Task description → Below are entries. Copy exactly the lines running from the line that holds "-칼럼 또는 필드 : 테이블에서 데이터를 구별하기 위한 속성" to the line that holds "SQL : Structed", with both ends included.

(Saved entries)
-=-=-=-=-

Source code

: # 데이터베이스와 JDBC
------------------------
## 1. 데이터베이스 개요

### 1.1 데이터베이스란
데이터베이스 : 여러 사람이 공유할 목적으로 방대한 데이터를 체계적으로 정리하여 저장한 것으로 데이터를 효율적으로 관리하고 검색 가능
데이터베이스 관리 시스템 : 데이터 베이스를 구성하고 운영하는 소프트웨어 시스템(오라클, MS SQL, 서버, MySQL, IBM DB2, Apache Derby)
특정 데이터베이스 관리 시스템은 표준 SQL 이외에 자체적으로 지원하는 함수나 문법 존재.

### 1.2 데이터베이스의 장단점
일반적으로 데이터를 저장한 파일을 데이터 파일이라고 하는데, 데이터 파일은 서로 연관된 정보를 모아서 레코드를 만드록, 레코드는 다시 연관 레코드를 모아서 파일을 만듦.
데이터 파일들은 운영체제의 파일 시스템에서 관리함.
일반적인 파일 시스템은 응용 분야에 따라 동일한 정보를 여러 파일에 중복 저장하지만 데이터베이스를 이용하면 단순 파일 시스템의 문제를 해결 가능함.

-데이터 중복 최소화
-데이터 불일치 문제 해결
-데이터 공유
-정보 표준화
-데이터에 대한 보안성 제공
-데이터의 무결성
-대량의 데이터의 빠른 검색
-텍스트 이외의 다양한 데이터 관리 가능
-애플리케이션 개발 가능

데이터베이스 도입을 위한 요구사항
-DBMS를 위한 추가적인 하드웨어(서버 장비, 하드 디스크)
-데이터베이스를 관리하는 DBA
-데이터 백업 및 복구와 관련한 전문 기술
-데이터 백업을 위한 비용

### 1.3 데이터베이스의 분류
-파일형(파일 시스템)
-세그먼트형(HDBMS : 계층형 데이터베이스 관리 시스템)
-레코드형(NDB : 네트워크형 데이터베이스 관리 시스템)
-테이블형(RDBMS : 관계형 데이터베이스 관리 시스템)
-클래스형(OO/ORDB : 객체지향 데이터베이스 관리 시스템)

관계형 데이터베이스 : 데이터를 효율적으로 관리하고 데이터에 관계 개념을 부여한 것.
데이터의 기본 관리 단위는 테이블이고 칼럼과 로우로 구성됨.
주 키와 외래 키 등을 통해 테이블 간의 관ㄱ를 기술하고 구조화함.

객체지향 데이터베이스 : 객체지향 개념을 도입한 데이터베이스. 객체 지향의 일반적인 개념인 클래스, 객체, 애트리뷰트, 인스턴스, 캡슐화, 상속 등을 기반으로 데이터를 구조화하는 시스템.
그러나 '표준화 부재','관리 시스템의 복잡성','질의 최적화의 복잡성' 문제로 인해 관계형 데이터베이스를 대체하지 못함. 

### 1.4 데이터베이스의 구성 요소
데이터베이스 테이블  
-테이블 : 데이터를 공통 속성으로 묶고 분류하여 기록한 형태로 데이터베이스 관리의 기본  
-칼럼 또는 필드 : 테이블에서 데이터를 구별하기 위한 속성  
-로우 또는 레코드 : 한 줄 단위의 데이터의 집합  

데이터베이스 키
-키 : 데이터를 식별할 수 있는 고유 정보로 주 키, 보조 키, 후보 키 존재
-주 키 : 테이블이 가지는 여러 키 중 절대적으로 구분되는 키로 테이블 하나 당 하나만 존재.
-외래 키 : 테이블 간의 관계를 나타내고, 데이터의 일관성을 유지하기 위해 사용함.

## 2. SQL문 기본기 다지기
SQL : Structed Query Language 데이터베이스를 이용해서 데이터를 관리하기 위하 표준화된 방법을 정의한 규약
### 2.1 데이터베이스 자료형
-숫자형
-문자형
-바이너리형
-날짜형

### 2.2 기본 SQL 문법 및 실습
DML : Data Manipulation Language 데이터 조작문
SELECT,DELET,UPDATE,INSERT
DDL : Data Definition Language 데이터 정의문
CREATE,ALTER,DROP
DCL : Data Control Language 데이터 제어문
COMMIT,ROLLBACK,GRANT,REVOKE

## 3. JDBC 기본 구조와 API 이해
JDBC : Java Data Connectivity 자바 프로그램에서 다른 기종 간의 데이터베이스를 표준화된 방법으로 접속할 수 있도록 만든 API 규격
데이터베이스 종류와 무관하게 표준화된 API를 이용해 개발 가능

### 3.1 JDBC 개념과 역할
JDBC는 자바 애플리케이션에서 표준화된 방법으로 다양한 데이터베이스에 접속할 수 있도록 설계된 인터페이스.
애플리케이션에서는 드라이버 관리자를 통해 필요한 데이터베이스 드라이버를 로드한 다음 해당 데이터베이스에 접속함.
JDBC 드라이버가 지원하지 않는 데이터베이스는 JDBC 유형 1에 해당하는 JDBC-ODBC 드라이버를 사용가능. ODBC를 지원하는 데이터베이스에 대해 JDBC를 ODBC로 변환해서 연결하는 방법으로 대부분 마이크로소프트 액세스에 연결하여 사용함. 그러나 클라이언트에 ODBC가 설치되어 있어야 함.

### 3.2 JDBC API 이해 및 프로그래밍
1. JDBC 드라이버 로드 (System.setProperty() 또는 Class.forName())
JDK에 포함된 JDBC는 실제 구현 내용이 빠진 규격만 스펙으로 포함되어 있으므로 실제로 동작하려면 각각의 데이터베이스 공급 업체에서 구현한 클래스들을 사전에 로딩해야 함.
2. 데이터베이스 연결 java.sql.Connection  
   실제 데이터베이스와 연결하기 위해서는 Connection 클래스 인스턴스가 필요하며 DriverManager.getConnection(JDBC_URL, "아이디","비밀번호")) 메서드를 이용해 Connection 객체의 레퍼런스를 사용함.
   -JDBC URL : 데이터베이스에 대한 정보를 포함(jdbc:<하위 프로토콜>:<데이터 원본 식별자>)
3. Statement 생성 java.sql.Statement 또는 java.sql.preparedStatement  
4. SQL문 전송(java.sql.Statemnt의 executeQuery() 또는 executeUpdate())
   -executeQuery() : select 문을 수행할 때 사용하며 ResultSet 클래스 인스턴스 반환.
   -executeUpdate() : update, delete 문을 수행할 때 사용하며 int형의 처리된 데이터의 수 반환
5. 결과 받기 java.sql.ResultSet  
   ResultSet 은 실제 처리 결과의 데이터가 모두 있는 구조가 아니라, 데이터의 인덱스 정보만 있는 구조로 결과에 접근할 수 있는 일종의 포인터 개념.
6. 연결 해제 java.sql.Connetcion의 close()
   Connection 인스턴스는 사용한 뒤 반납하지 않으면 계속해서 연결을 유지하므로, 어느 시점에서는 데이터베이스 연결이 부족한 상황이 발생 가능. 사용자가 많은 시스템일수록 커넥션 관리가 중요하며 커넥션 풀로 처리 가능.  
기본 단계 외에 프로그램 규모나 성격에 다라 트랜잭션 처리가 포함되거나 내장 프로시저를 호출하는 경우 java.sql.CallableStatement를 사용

-=-=-=-=-

Exercise answer →
-칼럼 또는 필드 : 테이블에서 데이터를 구별하기 위한 속성  
-로우 또는 레코드 : 한 줄 단위의 데이터의 집합  

데이터베이스 키
-키 : 데이터를 식별할 수 있는 고유 정보로 주 키, 보조 키, 후보 키 존재
-주 키 : 테이블이 가지는 여러 키 중 절대적으로 구분되는 키로 테이블 하나 당 하나만 존재.
-외래 키 : 테이블 간의 관계를 나타내고, 데이터의 일관성을 유지하기 위해 사용함.

## 2. SQL문 기본기 다지기
SQL : Structed Query Language 데이터베이스를 이용해서 데이터를 관리하기 위하 표준화된 방법을 정의한 규약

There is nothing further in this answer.